━━━━━ Listed records
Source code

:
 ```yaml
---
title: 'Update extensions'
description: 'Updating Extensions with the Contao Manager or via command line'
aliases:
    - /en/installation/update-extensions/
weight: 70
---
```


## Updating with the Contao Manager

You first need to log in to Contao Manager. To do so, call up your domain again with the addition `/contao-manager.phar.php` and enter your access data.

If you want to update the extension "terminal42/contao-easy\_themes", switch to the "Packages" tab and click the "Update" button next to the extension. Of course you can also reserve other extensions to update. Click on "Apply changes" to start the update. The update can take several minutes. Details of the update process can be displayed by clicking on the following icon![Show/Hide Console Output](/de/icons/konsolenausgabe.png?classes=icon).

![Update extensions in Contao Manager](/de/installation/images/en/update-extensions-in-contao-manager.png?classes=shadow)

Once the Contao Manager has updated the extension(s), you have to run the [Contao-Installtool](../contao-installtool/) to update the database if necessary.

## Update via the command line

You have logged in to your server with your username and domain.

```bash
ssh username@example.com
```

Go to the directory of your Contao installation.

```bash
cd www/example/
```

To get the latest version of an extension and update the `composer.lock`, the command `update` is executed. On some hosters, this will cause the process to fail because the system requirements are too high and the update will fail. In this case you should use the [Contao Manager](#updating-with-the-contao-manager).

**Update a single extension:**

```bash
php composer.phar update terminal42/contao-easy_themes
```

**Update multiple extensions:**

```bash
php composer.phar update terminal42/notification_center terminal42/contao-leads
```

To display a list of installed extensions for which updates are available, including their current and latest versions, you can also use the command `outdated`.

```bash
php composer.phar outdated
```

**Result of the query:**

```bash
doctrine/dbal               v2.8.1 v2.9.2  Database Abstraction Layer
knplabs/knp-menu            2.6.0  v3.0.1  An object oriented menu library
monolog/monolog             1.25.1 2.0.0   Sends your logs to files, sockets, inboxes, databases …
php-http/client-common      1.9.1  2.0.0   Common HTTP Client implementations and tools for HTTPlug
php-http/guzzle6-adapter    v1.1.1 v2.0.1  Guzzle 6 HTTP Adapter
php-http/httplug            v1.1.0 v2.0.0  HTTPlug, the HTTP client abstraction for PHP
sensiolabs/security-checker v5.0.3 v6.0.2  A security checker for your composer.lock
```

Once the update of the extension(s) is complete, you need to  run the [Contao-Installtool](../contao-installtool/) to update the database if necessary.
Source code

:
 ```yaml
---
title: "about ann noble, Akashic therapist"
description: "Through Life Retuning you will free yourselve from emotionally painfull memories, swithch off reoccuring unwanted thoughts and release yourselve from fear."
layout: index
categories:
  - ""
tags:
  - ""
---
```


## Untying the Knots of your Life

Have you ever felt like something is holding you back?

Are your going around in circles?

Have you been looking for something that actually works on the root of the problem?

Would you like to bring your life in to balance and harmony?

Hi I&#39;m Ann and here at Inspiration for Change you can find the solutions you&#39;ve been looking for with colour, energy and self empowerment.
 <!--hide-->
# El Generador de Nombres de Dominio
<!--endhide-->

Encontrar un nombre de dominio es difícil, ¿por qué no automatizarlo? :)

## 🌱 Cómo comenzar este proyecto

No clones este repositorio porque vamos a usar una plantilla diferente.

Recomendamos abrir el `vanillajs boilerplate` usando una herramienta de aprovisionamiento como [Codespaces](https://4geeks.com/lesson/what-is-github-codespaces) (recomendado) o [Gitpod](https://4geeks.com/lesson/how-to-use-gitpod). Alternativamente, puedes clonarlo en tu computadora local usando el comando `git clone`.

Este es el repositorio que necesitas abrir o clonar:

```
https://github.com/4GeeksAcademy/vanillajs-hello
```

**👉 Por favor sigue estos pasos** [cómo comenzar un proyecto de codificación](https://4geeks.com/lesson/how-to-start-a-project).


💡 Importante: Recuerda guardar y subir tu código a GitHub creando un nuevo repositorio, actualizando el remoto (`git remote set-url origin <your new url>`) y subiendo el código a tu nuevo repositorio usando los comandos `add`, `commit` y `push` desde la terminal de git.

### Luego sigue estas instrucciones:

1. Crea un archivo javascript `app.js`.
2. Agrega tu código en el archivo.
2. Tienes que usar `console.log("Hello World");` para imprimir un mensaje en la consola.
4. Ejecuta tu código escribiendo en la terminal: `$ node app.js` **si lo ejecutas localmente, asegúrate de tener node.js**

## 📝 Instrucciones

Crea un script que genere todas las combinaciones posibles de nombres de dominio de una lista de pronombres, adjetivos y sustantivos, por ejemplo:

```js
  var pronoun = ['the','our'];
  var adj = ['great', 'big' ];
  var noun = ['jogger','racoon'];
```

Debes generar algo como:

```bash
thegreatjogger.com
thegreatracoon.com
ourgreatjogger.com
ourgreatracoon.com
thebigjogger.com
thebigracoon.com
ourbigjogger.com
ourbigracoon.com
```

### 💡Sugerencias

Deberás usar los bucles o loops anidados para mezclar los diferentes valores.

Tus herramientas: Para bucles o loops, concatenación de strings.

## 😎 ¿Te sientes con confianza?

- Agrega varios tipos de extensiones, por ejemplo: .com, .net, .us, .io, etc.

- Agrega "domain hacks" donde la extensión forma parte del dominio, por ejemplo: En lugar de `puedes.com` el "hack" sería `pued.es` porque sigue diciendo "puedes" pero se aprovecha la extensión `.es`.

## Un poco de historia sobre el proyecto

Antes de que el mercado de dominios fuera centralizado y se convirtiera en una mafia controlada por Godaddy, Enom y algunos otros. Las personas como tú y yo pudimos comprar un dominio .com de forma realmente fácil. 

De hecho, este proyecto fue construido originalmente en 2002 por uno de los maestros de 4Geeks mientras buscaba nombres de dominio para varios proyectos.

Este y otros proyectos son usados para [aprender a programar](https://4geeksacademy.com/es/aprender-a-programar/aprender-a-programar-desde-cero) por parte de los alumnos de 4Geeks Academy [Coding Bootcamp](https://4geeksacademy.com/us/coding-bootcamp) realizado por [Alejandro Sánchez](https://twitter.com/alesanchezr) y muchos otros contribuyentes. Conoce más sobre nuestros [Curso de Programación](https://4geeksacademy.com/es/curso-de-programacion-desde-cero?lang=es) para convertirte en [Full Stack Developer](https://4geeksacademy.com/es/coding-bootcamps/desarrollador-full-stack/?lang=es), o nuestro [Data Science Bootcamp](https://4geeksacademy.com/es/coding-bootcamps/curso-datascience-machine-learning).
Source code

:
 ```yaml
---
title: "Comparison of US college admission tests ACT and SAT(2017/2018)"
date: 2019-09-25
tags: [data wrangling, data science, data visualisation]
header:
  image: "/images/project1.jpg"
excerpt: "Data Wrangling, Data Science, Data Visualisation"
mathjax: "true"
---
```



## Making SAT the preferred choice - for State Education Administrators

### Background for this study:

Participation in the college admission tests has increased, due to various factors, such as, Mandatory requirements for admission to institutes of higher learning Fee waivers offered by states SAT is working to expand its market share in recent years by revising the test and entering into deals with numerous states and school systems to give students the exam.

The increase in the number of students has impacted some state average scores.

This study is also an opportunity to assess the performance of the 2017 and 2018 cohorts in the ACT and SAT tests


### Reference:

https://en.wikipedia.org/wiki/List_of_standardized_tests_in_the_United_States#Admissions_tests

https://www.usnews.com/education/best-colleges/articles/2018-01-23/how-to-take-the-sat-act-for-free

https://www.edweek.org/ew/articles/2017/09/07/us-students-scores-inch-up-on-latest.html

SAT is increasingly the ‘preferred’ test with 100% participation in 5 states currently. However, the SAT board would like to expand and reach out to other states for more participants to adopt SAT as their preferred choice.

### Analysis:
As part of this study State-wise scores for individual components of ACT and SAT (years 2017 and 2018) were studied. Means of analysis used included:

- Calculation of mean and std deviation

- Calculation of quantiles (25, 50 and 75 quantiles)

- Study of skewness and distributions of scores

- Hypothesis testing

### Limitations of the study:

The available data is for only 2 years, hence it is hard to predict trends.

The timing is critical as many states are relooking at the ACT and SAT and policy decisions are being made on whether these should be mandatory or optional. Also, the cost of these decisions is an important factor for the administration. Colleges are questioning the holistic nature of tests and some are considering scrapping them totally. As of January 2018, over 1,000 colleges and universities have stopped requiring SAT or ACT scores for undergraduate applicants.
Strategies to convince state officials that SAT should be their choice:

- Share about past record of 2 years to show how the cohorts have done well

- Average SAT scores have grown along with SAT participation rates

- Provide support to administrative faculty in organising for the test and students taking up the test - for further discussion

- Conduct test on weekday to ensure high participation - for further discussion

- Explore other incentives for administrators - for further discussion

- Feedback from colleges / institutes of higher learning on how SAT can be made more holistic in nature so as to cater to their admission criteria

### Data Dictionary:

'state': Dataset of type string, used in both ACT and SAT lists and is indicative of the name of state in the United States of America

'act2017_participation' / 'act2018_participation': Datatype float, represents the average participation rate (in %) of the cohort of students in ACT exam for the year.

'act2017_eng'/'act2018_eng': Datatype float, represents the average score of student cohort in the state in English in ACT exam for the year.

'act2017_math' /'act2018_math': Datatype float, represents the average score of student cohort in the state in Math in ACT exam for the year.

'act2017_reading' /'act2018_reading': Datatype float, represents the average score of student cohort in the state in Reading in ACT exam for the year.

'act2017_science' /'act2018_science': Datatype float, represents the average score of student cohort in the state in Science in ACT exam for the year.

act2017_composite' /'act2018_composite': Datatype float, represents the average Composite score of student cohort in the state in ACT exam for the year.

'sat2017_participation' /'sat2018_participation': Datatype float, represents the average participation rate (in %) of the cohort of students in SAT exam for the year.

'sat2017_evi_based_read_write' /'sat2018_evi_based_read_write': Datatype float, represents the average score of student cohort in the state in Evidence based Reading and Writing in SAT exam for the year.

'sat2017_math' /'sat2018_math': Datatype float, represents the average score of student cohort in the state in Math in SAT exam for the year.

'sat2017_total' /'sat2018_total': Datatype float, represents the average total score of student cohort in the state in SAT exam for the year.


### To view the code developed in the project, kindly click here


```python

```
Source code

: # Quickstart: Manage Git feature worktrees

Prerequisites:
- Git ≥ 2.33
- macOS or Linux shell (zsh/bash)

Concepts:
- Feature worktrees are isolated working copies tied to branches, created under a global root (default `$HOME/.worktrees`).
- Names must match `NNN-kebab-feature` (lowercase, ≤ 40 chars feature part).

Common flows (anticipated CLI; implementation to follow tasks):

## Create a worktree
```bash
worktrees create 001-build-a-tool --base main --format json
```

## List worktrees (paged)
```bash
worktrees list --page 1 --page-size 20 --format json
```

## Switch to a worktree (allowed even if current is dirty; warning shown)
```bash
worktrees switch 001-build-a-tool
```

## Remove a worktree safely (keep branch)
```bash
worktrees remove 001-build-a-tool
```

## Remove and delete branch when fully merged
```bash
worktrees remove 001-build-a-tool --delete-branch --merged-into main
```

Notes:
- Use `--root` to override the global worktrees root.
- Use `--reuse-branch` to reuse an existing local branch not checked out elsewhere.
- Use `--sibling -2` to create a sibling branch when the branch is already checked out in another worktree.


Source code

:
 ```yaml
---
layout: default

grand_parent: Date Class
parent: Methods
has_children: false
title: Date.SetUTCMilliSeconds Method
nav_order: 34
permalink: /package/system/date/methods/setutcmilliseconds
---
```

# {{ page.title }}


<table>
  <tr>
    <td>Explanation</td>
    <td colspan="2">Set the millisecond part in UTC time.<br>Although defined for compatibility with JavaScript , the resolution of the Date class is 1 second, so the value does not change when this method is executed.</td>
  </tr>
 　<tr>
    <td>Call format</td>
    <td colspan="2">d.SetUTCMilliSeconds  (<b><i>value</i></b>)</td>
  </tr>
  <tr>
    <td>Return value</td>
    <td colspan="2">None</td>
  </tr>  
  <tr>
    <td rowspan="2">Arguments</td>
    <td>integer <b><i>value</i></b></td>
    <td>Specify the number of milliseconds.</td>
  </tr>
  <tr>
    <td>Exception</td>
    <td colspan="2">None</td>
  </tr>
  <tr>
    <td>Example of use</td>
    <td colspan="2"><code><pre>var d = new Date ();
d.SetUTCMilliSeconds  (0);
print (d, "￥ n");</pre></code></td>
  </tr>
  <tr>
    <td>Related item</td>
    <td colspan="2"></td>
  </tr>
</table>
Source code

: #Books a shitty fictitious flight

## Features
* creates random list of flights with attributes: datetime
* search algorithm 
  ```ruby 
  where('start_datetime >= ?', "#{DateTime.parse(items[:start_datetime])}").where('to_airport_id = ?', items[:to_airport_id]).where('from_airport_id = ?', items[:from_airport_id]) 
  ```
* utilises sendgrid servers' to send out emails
━━━━━━━━━━
### To do
Copy out all lines of the listing above that include "default".

### Output of the task
- Feature worktrees are isolated working copies tied to branches, created under a global root (default `$HOME/.worktrees`).
layout: default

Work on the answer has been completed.